To describe the perspective of members of the Pulmonary Pathology Society (PPS) on the workup of lung allograft transbronchial biopsy and the diagnosis of acute cellular rejection and AMR in lung transplant.
Reports by the International Society for Heart and Lung Transplantation (ISHLT), experience of members of PPS who routinely review lung allograft biopsies, and search of literature database (PubMed).

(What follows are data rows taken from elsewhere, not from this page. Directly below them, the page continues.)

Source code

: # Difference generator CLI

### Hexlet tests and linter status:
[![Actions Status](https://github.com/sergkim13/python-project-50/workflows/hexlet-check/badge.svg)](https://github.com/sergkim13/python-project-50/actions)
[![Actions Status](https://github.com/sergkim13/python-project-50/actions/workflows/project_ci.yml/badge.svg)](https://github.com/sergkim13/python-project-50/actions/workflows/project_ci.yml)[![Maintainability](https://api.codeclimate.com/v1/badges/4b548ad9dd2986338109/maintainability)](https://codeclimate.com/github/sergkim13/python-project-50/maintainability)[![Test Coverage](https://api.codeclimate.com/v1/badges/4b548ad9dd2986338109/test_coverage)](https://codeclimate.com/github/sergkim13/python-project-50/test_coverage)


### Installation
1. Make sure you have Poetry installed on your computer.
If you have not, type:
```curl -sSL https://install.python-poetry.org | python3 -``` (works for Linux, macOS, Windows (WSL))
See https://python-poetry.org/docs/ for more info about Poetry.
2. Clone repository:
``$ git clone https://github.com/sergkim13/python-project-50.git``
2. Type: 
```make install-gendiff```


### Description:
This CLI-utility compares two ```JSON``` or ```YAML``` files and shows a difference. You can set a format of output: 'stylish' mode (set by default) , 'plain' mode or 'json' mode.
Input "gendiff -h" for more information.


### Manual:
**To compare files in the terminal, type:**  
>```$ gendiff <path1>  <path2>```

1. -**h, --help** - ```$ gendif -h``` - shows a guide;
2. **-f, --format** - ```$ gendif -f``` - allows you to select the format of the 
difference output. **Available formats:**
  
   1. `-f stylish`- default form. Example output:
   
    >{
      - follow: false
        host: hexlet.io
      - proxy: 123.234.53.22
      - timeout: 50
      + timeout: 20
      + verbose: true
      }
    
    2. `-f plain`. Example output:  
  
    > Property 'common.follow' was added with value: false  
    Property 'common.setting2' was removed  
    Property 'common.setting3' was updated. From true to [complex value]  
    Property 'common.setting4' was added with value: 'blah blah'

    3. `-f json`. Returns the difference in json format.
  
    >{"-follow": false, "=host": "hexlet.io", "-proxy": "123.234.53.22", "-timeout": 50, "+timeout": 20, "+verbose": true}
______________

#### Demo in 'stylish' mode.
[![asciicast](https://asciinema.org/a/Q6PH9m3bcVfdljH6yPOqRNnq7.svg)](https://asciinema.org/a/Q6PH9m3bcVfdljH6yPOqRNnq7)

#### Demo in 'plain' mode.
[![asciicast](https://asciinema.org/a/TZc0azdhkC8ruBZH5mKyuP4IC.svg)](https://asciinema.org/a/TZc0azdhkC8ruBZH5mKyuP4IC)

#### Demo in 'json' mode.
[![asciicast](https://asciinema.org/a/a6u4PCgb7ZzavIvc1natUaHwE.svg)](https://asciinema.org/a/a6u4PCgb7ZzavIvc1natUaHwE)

Acute cellular rejection should be assessed and graded according to the 2007 working formulation of the ISHLT. As currently no specific features are known for AMR in lung allografts, the triple test (clinical allograft dysfunction, donor-specific antibodies, pathologic findings) should be used for its diagnosis. C4d staining might be performed when morphologic, clinical, and/or serologic features suggestive of AMR are identified.

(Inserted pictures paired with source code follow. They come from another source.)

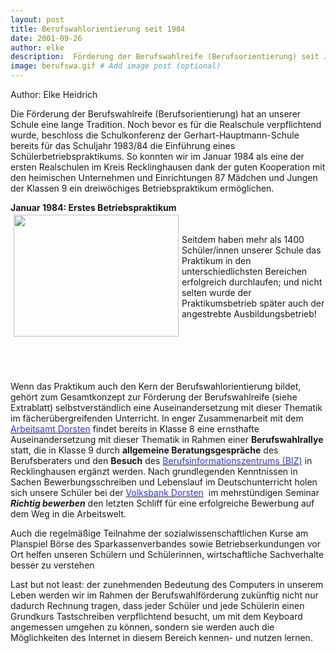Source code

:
 ```yaml
---
layout: post
title: Berufswahlorientierung seit 1984
date: 2001-09-26
author: elke
description:  Förderung der Berufswahlreife (Berufsorientierung) seit Januar 1984 dreiwöchiges Betriebspraktikum ermöglicht.
image: berufswa.gif # Add image post (optional)
---
```


Author: Elke Heidrich 


Die Förderung der Berufswahlreife (Berufsorientierung) hat an unserer Schule eine lange Tradition. Noch bevor es für die Realschule verpflichtend wurde, beschloss die Schulkonferenz der Gerhart-Hauptmann-Schule bereits für das Schuljahr 1983/84 die Einführung eines Schülerbetriebspraktikums.
So konnten wir im Januar 1984 als eine der ersten Realschulen im Kreis Recklinghausen dank der guten Kooperation mit den heimischen Unternehmen und Einrichtungen 87 Mädchen und Jungen der Klassen 9 ein dreiwöchiges Betriebspraktikum ermöglichen.


<p><b>Januar 1984: Erstes Betriebspraktikum</b>
<br><img src="{{site.baseurl}}/Berufswahlorientierung_files/praktikum.gif" hspace="5" vspace="3" height="195" width="264" align="LEFT">
<br><font color="#FFFFFF">m</font>
<br>
Seitdem haben mehr als 1400 Schüler/innen unserer Schule das Praktikum in den unterschiedlichsten Bereichen erfolgreich durchlaufen; und nicht selten wurde der Praktikumsbetrieb später auch der angestrebte Ausbildungsbetrieb!
<br>&nbsp;
<br>&nbsp;
<br>&nbsp;
<br>&nbsp;
<br>&nbsp;

</p><p>
Wenn das Praktikum auch den Kern der Berufswahlorientierung bildet, gehört zum Gesamtkonzept zur Förderung der Berufswahlreife (siehe Extrablatt) selbstverständlich eine Auseinandersetzung mit dieser Thematik im fächerübergreifenden Unterricht. In enger Zusammenarbeit mit dem <u><font color="#3333FF">Arbeitsamt Dorsten</font></u> findet bereits in Klasse 8 eine ernsthafte Auseinandersetzung mit dieser Thematik in Rahmen einer <b>Berufswahlrallye</b> statt, die in Klasse 9 durch <b>allgemeine Beratungsgespräche</b> des Berufsberaters und den <b>Besuch</b> des <u><font color="#3333FF">Berufsinformationszentrums (BIZ)</font></u> in Recklinghausen ergänzt werden. Nach grundlegenden Kenntnissen in Sachen Bewerbungsschreiben und Lebenslauf im Deutschunterricht holen sich unsere Schüler bei der <u><font color="#3333FF">Volksbank Dorsten</font></u>&nbsp; im mehrstündigen Seminar <b><i>Richtig bewerben</i></b> den letzten Schliff für eine erfolgreiche Bewerbung auf dem Weg in die Arbeitswelt.

</p><p>
Auch die regelmäßige Teilnahme der sozialwissenschaftlichen Kurse am Planspiel Börse des Sparkassenverbandes sowie Betriebserkundungen vor Ort helfen unseren Schülern und Schülerinnen, wirtschaftliche Sachverhalte besser zu verstehen
</p>

Last but not least: der zunehmenden Bedeutung des Computers in unserem Leben werden wir im Rahmen der Berufswahlförderung zukünftig nicht nur dadurch Rechnung tragen, dass jeder Schüler und jede Schülerin einen Grundkurs Tastschreiben verpflichtend besucht, um mit dem Keyboard angemessen umgehen zu können, sondern sie werden auch die Möglichkeiten des Internet in diesem Bereich kennen- und nutzen lernen.
&nbsp;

Allograft rejection is a serious complication in lung transplant because of potential acute graft dysfunction or failure and/or subsequent complications that can lead to chronic graft failure. According to the latest report from the International Society for Heart and Lung Transplantation (ISHLT), 29% of adult patients have at least 1 episode of treated acute rejection between discharge from the hospital and 1-year follow-up after transplant.1 Furthermore, 3.6% and 1.8% of deaths among adult lung transplant recipients within the first 30 days or between 30 days and 1 year post transplant are attributed to “acute rejection,” respectively.1 In addition, the frequency and severity of “acute rejection” episodes are thought to represent the major risk factor for subsequent development of chronic airways rejection/bronchiolitis obliterans syndrome (BOS).2–5
Allograft rejection can be cell mediated or antibody mediated. Cell-mediated rejection is much more common. It is mediated by T lymphocytes that recognize foreign human leukocyte antigens (HLAs) or other antigens.2,6 In contrast, antibody-mediated (or humoral) rejection (AMR) occurs owing to binding of preformed or de novo recipient antibodies directed against antigens that are expressed on the donor organ cells. Acute cell-mediated rejection (ACR) and AMR can occur within days, months, or even years after transplant.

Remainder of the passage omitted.